Researchers at HP have discovered a new malware loader that they’ve dubbed SVCReady. While new malware strains are common, this one is distinct for a couple of different reasons.
Like many malicious programs, this spreads primarily via phishing email campaigns. One way that this new strain differs however, is the fact that the malware is loaded onto the target machine via specially crafted Word documents attached to the email.
The idea is that these Word documents leverage VBGA macro code to execute shellcode that’s stored in the properties of the Word document. That’s both new and dangerous.
The HP researchers found evidence that tracks the malicious code back to its origin in April of 2022, with the developers releasing several updates just one month later in May. The number of updates is suggestive of a large, well-organized team that is committed to continued development of their new toy.
Currently, SVCReady boasts the following capabilities:
Download a file to the infected client
Take a screenshot
Run a shell command
Check if it is running in a virtual machine
Collect system information (a short and a “normal” version)
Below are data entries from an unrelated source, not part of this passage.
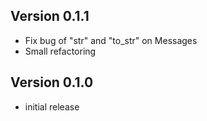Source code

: ## Version 0.1.1

* Fix bug of "str" and "to_str" on Messages
* Small refactoring

## Version 0.1.0

* initial release

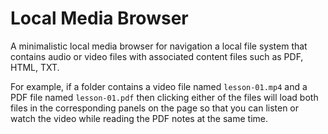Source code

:# Local Media Browser
A minimalistic local media browser for navigation a local file system that contains audio or video files with associated content files such as PDF, HTML, TXT.

For example, if a folder contains a video file named `lesson-01.mp4` and a PDF file named `lesson-01.pdf` then clicking either of the files will load both files in the corresponding panels on the page so that you can listen or watch the video while reading the PDF notes at the same time.




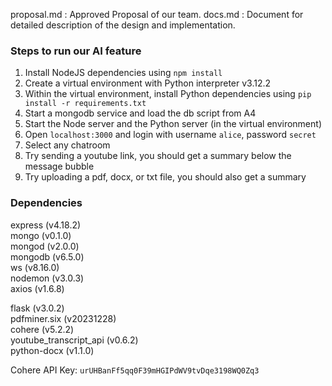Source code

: proposal.md : Approved Proposal of our team.
docs.md : Document for detailed description of the design and implementation.

### Steps to run our AI feature

1. Install NodeJS dependencies using `npm install`
2. Create a virtual environment with Python interpreter v3.12.2
3. Within the virtual environment, install Python dependencies using `pip install -r requirements.txt`
4. Start a mongodb service and load the db script from A4
5. Start the Node server and the Python server (in the virtual environment)
6. Open `localhost:3000` and login with username `alice`, password `secret`
7. Select any chatroom
8. Try sending a youtube link, you should get a summary below the message bubble
9. Try uploading a pdf, docx, or txt file, you should also get a summary


### Dependencies  
express (v4.18.2)  
mongo (v0.1.0)  
mongod (v2.0.0)  
mongodb (v6.5.0)  
ws (v8.16.0)  
nodemon (v3.0.3)  
axios (v1.6.8)

flask (v3.0.2)  
pdfminer.six (v20231228)  
cohere (v5.2.2)  
youtube_transcript_api (v0.6.2)  
python-docx (v1.1.0)

Cohere API Key: `urUHBanFf5qq0F39mHGIPdWV9tvDqe3198WQ0Zq3`
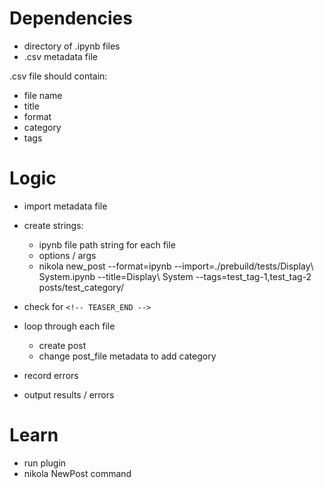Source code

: 

# Dependencies

* directory of .ipynb files
* .csv metadata file 

.csv file should contain:

* file name
* title
* format
* category
* tags



# Logic

- import metadata file
- create strings:
  + ipynb file path string for each file
  + options / args
  + nikola new_post --format=ipynb --import=./prebuild/tests/Display\ System.ipynb --title=Display\ System --tags=test_tag-1,test_tag-2 posts/test_category/

- check for `<!-- TEASER_END -->`

- loop through each file
  + create post
  + change post_file metadata to add category
- record errors
- output results / errors



# Learn

- run plugin
- nikola NewPost command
Check the USB status, i.e., the number of devices plugged-in
Establish persistence through a scheduled task
Run a file
And run a file using RunPeNative in memory
In addition to these capabilities, SVCReady can also fetch additional payloads from the command-and-control server. While the bullet points above are dangerous in their way, it is the last, recently added capability that makes the new malware strain especially dangerous. It enables the hackers to tailor the level of destruction for each infected target.
Worse, the new strain contains bits of code that lead the HP researchers to conclude that the threat actor TA551 may be behind it. This is a large, well-organized group with ties to multiple other hacking organizations and ransomware affiliates. That implies that SVCReady may soon become much more widely available than it is now.
You will want to be sure this one stays on your radar.